クロベ(読み)くろべ

日本大百科全書(ニッポニカ) 「クロベ」の意味・わかりやすい解説

クロベ
くろべ / 黒檜
[学] Thuja standishii (Gord.) Carr.

ヒノキ科(分子系統に基づく分類:ヒノキ科)の常緑針葉高木。別名ネズコ。大きいものは高さ35メートル、直径1.8メートルに達する。樹皮赤褐色、薄く滑らかで光沢があり、大小不同の薄片となってはげ落ちる。葉は交互に対生し、鱗片(りんぺん)状で、表面は深緑色で、ヒノキより大形であるがアスナロより小形である。5月ころ小枝の先に花をつける。雌雄同株雄花楕円(だえん)形で鱗片内に四つの葯(やく)がある。雌花は短く、鱗片内に3個の胚珠(はいしゅ)がある。球果は楕円形で長さ0.8~1センチメートル、その年の10月ころ黄褐色に熟す。種子は線状披針(ひしん)形、褐色で両側に小翼がある。本州と四国の深山に自生する。陰樹で成長はやや遅い。
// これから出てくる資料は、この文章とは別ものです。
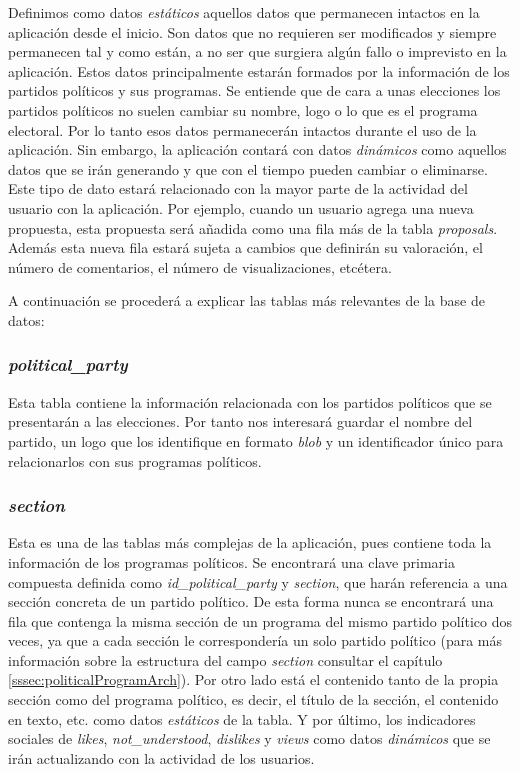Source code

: Definimos como datos \textit{estáticos} aquellos datos que permanecen intactos en la aplicación desde el inicio. Son datos que no requieren ser modificados y siempre permanecen tal y como están, a no ser que surgiera algún fallo o imprevisto en la aplicación. Estos datos principalmente estarán formados por la información de los partidos políticos y sus programas. Se entiende que de cara a unas elecciones los partidos políticos no suelen cambiar su nombre, logo o lo que es el programa electoral. Por lo tanto esos datos permanecerán intactos durante el uso de la aplicación. Sin embargo, la aplicación contará con datos \textit{dinámicos} como aquellos datos que se irán generando y que con el tiempo pueden cambiar o eliminarse. Este tipo de dato estará relacionado con la mayor parte de la actividad del usuario con la aplicación. Por ejemplo, cuando un usuario agrega una nueva propuesta, esta propuesta será añadida como una fila más de la tabla \textit{proposals}. Además esta nueva fila estará sujeta a cambios que definirán su valoración, el número de comentarios, el número de visualizaciones, etcétera.

A continuación se procederá a explicar las tablas más relevantes de la base de datos:

\subsubsection{\textit{political\_party}}

Esta tabla contiene la información relacionada con los partidos políticos que se presentarán a las elecciones. Por tanto nos interesará guardar el nombre del partido, un logo que los identifique en formato \textit{blob} y un identificador único para relacionarlos con sus programas políticos.

\subsubsection{\textit{section}}

Esta es una de las tablas más complejas de la aplicación, pues contiene toda la información de los programas políticos. Se encontrará una clave primaria compuesta definida como \textit{id\_political\_party} y \textit{section}, que harán referencia a una sección concreta de un partido político. De esta forma nunca se encontrará una fila que contenga la misma sección de un programa del mismo partido político dos veces, ya que a cada sección le correspondería un solo partido político (para más información sobre la estructura del campo \textit{section} consultar el capítulo \ref{sssec:politicalProgramArch}). Por otro lado está el contenido tanto de la propia sección como del programa político, es decir, el título de la sección, el contenido en texto, etc. como datos \textit{estáticos} de la tabla. Y por último, los indicadores sociales de \textit{likes}, \textit{not\_understood}, \textit{dislikes} y \textit{views} como datos \textit{dinámicos} que se irán actualizando con la actividad de los usuarios.

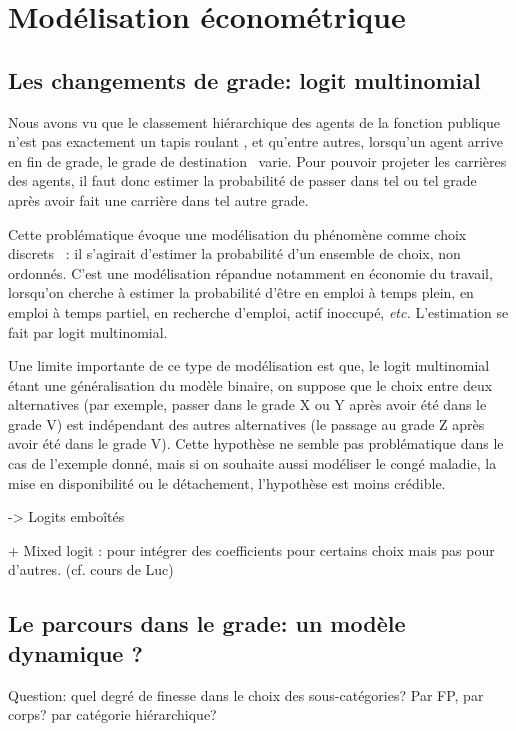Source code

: \documentclass[11pt,a4paper]{article}
\begin{document}
\else \fi



\section{Modélisation économétrique}

\subsection{Les changements de grade: logit multinomial}

Nous avons vu %
que le classement hiérarchique des agents de la fonction publique n'est pas exactement un \og tapis roulant \fg, et qu'entre autres, lorsqu'un agent arrive en fin de grade, 
le grade de \og destination \fg\ varie. Pour pouvoir projeter les carrières des agents, il faut donc estimer la probabilité de passer dans tel ou tel grade après avoir fait
une carrière dans tel autre grade.

Cette problématique évoque une modélisation du phénomène comme \og choix discrets \fg\ : il s'agirait d'estimer la probabilité d'un ensemble de choix, non ordonnés.
C'est une modélisation répandue notamment en économie du travail, lorsqu'on cherche à estimer la probabilité d'être en emploi à temps plein, en emploi à temps partiel,
en recherche d'emploi, actif inoccupé, \textit{etc.} L'estimation se fait par logit multinomial.

Une limite importante de ce type de modélisation est que, le logit multinomial étant une généralisation du modèle binaire, on suppose que le choix entre deux alternatives
(par exemple, passer dans le grade X ou Y après avoir été dans le grade V) est indépendant des autres alternatives (le passage au grade Z après avoir été dans le grade V).
Cette hypothèse ne semble pas problématique dans le cas de l'exemple donné, mais si on souhaite aussi modéliser le congé maladie, la mise en disponibilité ou le détachement,
l'hypothèse est moins crédible.%

-> Logits emboîtés

+ Mixed logit : pour intégrer des coefficients pour certains choix mais pas pour d'autres. (cf. cours de Luc)


\subsection{Le parcours dans le grade: un modèle dynamique ?}





Question: quel degré de finesse dans le choix des sous-catégories? 
Par FP, par corps? par catégorie hiérarchique? 




\ifx\isEmbedded\undefined
\newpage
 

\end{document}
木は庭園、公園に植え、材は建築、器具、下駄(げた)、経木(きょうぎ)などに用いる。

[林 弥栄 2018年6月19日]

出典 小学館 日本大百科全書(ニッポニカ)日本大百科全書(ニッポニカ)について 情報 | 凡例

ブリタニカ国際大百科事典 小項目事典 「クロベ」の意味・わかりやすい解説

クロベ
Thuja standishii

ヒノキ科の常緑高木で,ネズコまたはクロビともいう。日本の特産種で本州中部以北の山中に生える。特に富山県の黒部谷はこの木が多いので地名のもとになったといわれる。樹高 10~20m,幹の直径は 30~40cmであるがまれに 1mに達することもある。樹皮は赤褐色で大小不同の薄片に裂ける。葉は鱗片葉で十字対生につき,ヒノキに似ているが粗大で光沢がある。花は雌雄同株で,球果は6~8片ある種鱗のうち2対のものに細い楕円形の種子ができる。材は建築材や器具材として用いられる。